Katavi National Park
The Katavi National Park is the definition of “remote”. On the most western side of Tanzania, Katavi has been gaining recognition in the last decade due to its extraordinary game and incredible beauty. For the adventurous traveller seeking a more obscure vacation that offers a different perspective on the East African experience, this park is perfect. Katavi is the ultimate “off-the-beaten” safari track holiday.
Ruaha National Park
Ruaha National Park is the largest of the Tanzanian parks. It provides the traveller with vast wilderness in the southwest of the country, a region visited by only a handful of adventurous travellers each year. At the park’s heart is the Great Ruaha River, a massive watercourse that dwindles to only a few puddles in the dry season, but bursts its banks at the height of the rains.
Waterbuck, impala, and gazelle risk their lives for a sip of water along the shores of the Ruaha, a permanent hunting ground for lion, leopard, cheetah, jackal, hyena and the rare and endangered African wild dog. Ruaha’s elephants are recovering from extensive ivory poaching in the 1980s and remain the largest population in East Africa. The Rhinoceros, unfortunately, has not been seen in the Ruaha since 1982, believed to be rendered extinct from this same poaching.
Sadaani National Park
Known as the area where “bush meets beach,” this national park is quite literally a wildlife sanctuary bordering the Indian Ocean. While relaxing on the beach on a gorgeous day, it is entirely possible to be interrupted by an elephant en route to a watering hole. Sadaani is a wildlife-lovers alternative to the more developed beaches around Zanzibar and Dar es Salaam, offering the unique combination of safari and sunbathing.
Dar es Salaam
The diversity of Dar es Salaam is reflected in the culture of the people. Home to Tanzanians, Arabic and South Asian communities including many European and American expatriates, the multiculturalism of Dar is reflected in the outstanding cuisine ranging from traditional Tanzanian BBQ to Thai and western foods.
The nightlife in Dar is similarly vibrant. There is an abundance of bars in Dar where you drink local beer, listen to a Tanzanian music, and chat with locals or watch a football. The biggest days for socializing in Tanzania are Friday, Saturday and Sunday. Locals prefer to go out on Sundays.
As you fly into Zanzibar from the air it appears almost tiny; but when driving from the airport in Stone Town (on the southern tip) to Nguwe (the Northwestern tip) its sprawling and diverse landscape is immediately evident. From relaxing on the beaches on the north coast, to kite boarding and scuba diving on the east coast, the island of Zanzibar offers unlimited opportunities with a legendary status.

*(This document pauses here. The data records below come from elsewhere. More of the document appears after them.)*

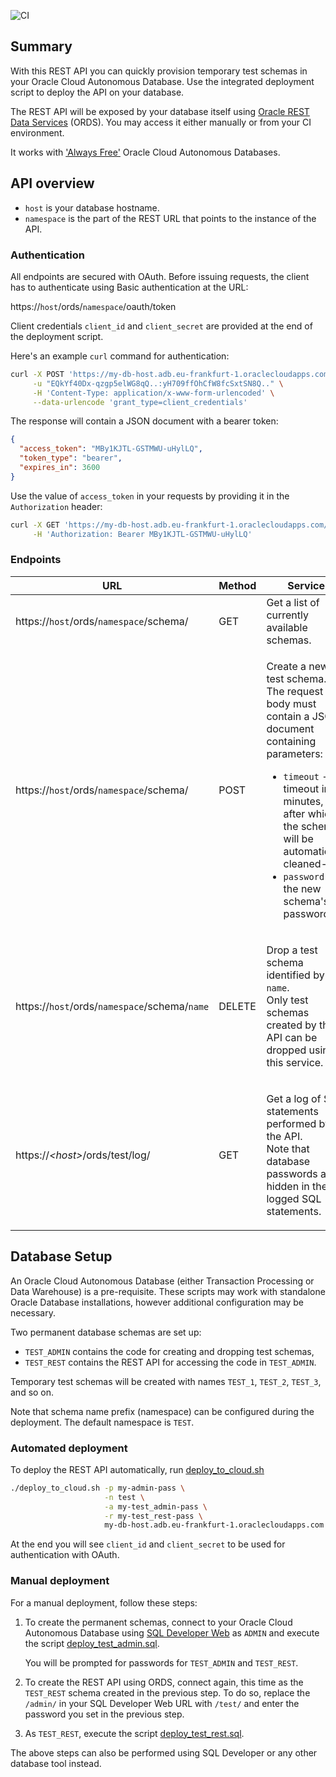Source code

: ![CI](https://github.com/nblxa/oracle-test-schemas/workflows/CI/badge.svg)

## Summary

With this REST API you can quickly provision temporary test schemas in your Oracle Cloud Autonomous Database.
Use the integrated deployment script to deploy the API on your database.

The REST API will be exposed by your database itself using [Oracle REST Data Services](https://www.oracle.com/database/technologies/appdev/rest.html)
(ORDS). You may access it either manually or from your CI environment.

It works with ['Always Free'](https://www.oracle.com/cloud/free/) Oracle Cloud Autonomous Databases.

## API overview

* `host` is your database hostname.
* `namespace` is the part of the REST URL that points to the instance of the API.

### Authentication

All endpoints are secured with OAuth. Before issuing requests, the client has to authenticate using
Basic authentication at the URL:

https://`host`/ords/`namespace`/oauth/token

Client credentials `client_id` and `client_secret` are provided at the end of the deployment script.

Here's an example `curl` command for authentication:

```bash
curl -X POST 'https://my-db-host.adb.eu-frankfurt-1.oraclecloudapps.com/ords/test/oauth/token' \
     -u "EQkYf40Dx-qzgp5elWG8qQ..:yH709ffOhCfW8fcSxtSN8Q.." \
     -H 'Content-Type: application/x-www-form-urlencoded' \
     --data-urlencode 'grant_type=client_credentials'
```

The response will contain a JSON document with a bearer token:

```json
{
  "access_token": "MBy1KJTL-GSTMWU-uHylLQ",
  "token_type": "bearer",
  "expires_in": 3600
}
```

Use the value of `access_token` in your requests by providing it in the `Authorization` header:

```bash
curl -X GET 'https://my-db-host.adb.eu-frankfurt-1.oraclecloudapps.com/ords/test/log/' \
     -H 'Authorization: Bearer MBy1KJTL-GSTMWU-uHylLQ'
```

### Endpoints

<table>
<thead>
<tr><th>URL</th><th>Method</th><th>Service</th></tr>
</thead>
<tbody>

<tr>
<td>

https://`host`/ords/`namespace`/schema/

</td>
<td>GET</td>
<td>Get a list of currently available schemas.</td>
</tr>

<tr>
<td>

https://`host`/ords/`namespace`/schema/

</td>
<td>POST</td>
<td>

Create a new test schema.
<br />The request body must contain a JSON document containing parameters:
* `timeout` - a timeout in minutes, after which the schema will be automatically cleaned-up
* `password` - the new schema's password.

</td>
</tr>

<tr>
<td>

https://`host`/ords/`namespace`/schema/`name`

</td>
<td>DELETE</td>
<td>

Drop a test schema identified by `name`.
<br />Only test schemas created by the API can be dropped using this service.

</td>
</tr>

<tr>
<td>
https://<i>&lt;host&gt;</i>/ords/test/log/
</td>
<td>GET</td>
<td>

Get a log of SQL statements performed by the API.
<br />Note that database passwords are hidden in the logged SQL statements.

</td>
</tr>

</tbody>
</table>

## Database Setup

An Oracle Cloud Autonomous Database (either Transaction Processing or Data Warehouse) is a pre-requisite.
These scripts may work with standalone Oracle Database installations, however additional configuration
may be necessary.

Two permanent database schemas are set up:
* `TEST_ADMIN` contains the code for creating and dropping test schemas,
* `TEST_REST` contains the REST API for accessing the code in `TEST_ADMIN`.

Temporary test schemas will be created with names `TEST_1`, `TEST_2`, `TEST_3`, and so on.

Note that schema name prefix (namespace) can be configured during the deployment.
The default namespace is `TEST`.

### Automated deployment

To deploy the REST API automatically, run [deploy_to_cloud.sh](deploy_to_cloud.sh)
```bash
./deploy_to_cloud.sh -p my-admin-pass \
                     -n test \
                     -a my-test_admin-pass \
                     -r my-test_rest-pass \
                     my-db-host.adb.eu-frankfurt-1.oraclecloudapps.com
```

At the end you will see `client_id` and `client_secret` to be used for authentication with OAuth.

### Manual deployment

For a manual deployment, follow these steps:

1. To create the permanent schemas, connect to your Oracle Cloud Autonomous Database using
   [SQL Developer Web](https://docs.oracle.com/en/cloud/paas/autonomous-data-warehouse-cloud/user/sql-developer-web.html)
   as `ADMIN` and execute the script [deploy_test_admin.sql](deploy_test_admin.sql).

   You will be prompted for passwords for `TEST_ADMIN` and `TEST_REST`.
  
2. To create the REST API using ORDS, connect again, this time as the `TEST_REST` schema created in the previous step.
   To do so, replace the `/admin/` in your SQL Developer Web URL with `/test/` and enter the password you set
   in the previous step.
   
3. As `TEST_REST`, execute the script [deploy_test_rest.sql](deploy_test_rest.sql).

The above steps can also be performed using SQL Developer or any other database tool instead.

The Zanzibar Archipelago consists of two large islands Unguja (Zanzibar) and Pemba. Its infamous Stone Town is rich in history, most notably the slave boom in the 19th century. This sad and important history can be experienced with a visit to one of the many slave dungeons around the island: Zanzibar was one of the most significant trading centers in East Africa. Zanzibar is also well known for its beautiful and intricately designed doors and incredible selection of spices. The name “ Stone Town” is derived from the tall white buildings, built out of coral stone during this period.